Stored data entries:
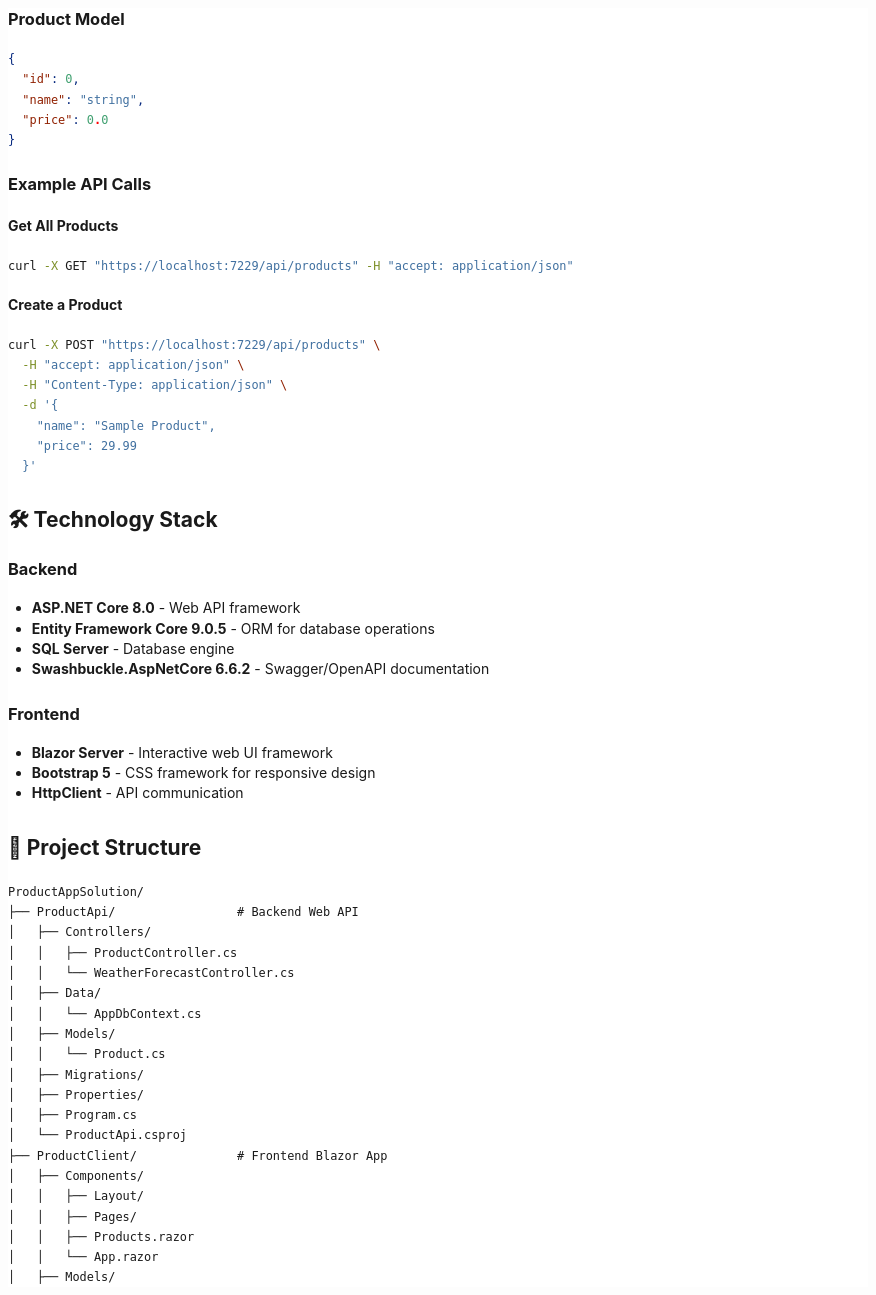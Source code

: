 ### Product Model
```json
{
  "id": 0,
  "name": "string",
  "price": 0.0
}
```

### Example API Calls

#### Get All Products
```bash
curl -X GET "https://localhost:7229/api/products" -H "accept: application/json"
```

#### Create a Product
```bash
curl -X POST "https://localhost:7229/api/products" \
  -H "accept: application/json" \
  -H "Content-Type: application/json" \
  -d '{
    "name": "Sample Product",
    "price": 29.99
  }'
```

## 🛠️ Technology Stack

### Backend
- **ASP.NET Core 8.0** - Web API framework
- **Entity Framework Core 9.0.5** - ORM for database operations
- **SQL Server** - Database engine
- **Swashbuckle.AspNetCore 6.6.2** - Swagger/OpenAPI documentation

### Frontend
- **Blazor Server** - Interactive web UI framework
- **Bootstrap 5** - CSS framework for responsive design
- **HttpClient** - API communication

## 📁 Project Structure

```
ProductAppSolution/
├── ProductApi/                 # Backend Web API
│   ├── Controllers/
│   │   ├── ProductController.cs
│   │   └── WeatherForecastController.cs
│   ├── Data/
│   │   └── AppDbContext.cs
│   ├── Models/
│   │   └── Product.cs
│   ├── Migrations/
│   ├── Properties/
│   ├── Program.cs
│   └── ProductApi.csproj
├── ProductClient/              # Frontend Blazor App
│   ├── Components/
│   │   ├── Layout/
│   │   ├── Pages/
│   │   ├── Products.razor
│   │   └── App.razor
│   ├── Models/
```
* * *
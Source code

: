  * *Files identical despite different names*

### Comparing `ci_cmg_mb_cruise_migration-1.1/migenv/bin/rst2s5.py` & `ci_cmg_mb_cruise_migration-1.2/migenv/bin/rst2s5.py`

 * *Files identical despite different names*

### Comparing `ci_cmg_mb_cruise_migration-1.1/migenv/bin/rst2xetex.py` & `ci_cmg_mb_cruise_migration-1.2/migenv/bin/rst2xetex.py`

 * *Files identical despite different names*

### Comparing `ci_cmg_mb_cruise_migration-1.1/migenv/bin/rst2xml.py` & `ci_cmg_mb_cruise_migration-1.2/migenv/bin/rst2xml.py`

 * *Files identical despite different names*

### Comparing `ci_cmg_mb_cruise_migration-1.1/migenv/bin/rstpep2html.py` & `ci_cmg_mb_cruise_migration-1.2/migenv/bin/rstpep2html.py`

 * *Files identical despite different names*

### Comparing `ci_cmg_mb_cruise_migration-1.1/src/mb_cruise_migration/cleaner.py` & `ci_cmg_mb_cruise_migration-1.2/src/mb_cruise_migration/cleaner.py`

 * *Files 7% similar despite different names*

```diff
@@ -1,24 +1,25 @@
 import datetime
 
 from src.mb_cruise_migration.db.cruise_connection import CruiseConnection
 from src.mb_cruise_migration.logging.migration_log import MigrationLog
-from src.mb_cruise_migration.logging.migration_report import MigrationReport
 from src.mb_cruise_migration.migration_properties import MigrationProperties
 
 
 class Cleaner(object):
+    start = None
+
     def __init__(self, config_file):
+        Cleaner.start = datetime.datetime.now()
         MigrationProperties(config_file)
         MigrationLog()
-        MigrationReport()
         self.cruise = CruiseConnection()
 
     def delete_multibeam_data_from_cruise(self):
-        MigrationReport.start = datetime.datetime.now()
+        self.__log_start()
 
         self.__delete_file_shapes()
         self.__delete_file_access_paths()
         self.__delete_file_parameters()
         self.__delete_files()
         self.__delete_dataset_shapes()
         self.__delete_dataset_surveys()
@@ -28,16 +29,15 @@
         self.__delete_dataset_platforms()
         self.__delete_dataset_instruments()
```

#### Task details:
Your task is to return each line of the data above that contains the string "MigrationReport".

#### Response area:
-from src.mb_cruise_migration.logging.migration_report import MigrationReport
-        MigrationReport()
-        MigrationReport.start = datetime.datetime.now()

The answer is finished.